YOUR INSTRUCTIONS: Reproduce precisely the lines between the start of the data below and the line with "1.011 & 1.018 \\", both included.

╭─ SUPPLIED RECORDS

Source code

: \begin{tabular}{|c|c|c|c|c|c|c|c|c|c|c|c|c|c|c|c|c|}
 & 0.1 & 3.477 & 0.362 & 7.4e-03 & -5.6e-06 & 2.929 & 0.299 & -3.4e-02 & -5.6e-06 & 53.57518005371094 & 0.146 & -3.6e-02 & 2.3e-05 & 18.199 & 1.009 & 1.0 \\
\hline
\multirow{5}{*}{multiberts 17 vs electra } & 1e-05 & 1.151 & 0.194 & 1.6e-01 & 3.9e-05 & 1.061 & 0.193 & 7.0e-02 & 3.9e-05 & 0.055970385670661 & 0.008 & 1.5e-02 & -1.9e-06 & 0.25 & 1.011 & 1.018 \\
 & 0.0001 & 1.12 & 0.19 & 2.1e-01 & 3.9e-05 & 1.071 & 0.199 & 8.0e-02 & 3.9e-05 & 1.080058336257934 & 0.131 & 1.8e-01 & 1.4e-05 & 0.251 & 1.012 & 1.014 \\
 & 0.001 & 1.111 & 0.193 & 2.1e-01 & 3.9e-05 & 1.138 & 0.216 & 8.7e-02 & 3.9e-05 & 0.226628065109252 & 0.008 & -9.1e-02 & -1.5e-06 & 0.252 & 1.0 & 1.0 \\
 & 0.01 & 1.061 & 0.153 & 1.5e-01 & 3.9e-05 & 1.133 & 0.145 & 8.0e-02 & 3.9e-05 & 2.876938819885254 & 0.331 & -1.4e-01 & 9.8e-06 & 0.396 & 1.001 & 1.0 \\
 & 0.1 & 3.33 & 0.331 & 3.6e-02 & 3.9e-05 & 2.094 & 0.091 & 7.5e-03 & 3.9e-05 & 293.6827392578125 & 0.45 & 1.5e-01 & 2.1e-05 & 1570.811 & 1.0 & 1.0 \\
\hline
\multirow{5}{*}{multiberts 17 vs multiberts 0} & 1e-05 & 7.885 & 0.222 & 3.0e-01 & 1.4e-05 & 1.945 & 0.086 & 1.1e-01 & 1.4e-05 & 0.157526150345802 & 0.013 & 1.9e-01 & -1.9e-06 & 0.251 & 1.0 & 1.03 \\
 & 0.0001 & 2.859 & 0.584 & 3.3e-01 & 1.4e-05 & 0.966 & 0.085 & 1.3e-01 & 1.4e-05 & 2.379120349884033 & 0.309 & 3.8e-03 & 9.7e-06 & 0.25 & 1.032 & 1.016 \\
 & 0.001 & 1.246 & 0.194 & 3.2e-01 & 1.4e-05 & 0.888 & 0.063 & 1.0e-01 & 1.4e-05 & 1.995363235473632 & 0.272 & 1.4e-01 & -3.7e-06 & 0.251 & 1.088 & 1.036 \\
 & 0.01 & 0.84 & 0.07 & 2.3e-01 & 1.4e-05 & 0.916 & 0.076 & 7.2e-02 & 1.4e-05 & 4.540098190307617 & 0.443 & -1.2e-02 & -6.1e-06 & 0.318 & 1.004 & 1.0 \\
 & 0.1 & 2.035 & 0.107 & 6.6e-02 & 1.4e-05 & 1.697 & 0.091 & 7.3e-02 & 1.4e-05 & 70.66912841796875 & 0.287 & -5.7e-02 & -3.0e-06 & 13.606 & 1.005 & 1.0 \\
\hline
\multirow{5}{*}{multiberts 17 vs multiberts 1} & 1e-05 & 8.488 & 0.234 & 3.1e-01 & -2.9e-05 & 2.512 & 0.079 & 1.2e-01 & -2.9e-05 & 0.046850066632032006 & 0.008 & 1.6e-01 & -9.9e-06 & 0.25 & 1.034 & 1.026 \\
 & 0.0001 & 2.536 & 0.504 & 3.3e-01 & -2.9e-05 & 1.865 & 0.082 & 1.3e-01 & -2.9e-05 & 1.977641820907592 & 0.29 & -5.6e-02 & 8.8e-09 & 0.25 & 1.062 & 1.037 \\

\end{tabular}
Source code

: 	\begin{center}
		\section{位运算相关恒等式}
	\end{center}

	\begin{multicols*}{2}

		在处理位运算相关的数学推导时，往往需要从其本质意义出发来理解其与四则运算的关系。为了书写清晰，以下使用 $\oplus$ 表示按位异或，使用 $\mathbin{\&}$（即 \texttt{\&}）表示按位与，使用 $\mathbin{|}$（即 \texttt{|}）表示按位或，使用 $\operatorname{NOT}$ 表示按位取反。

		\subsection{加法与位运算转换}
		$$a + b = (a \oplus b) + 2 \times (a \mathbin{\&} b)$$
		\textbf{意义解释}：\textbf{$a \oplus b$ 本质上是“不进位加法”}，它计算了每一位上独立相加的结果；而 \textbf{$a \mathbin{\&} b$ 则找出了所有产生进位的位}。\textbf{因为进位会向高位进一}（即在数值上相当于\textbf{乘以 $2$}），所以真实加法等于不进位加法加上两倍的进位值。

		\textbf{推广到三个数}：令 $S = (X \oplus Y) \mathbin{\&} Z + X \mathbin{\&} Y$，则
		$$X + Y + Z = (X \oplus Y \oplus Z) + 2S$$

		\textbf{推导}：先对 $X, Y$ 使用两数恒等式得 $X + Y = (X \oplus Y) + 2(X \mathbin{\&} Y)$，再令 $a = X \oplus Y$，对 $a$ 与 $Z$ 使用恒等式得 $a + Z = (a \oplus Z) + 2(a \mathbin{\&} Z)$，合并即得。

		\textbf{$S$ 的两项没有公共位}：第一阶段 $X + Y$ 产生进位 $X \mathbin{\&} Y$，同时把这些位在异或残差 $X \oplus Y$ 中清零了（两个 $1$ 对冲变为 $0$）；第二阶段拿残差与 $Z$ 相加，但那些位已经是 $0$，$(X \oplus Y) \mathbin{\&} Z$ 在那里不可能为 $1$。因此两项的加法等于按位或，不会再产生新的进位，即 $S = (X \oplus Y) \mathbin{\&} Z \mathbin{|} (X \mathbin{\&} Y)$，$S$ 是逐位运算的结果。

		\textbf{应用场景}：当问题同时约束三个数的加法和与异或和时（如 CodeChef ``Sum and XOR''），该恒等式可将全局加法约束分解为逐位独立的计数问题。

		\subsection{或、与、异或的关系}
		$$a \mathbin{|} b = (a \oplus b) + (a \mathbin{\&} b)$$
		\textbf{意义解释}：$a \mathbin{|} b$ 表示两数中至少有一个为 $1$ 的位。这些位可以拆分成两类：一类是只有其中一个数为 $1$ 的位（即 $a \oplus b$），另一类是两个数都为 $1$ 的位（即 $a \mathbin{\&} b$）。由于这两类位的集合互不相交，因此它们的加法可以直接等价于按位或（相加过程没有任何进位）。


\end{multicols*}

╰─

WRITTEN ANSWER:
Source code

: \begin{tabular}{|c|c|c|c|c|c|c|c|c|c|c|c|c|c|c|c|c|}
 & 0.1 & 3.477 & 0.362 & 7.4e-03 & -5.6e-06 & 2.929 & 0.299 & -3.4e-02 & -5.6e-06 & 53.57518005371094 & 0.146 & -3.6e-02 & 2.3e-05 & 18.199 & 1.009 & 1.0 \\
\hline
\multirow{5}{*}{multiberts 17 vs electra } & 1e-05 & 1.151 & 0.194 & 1.6e-01 & 3.9e-05 & 1.061 & 0.193 & 7.0e-02 & 3.9e-05 & 0.055970385670661 & 0.008 & 1.5e-02 & -1.9e-06 & 0.25 & 1.011 & 1.018 \\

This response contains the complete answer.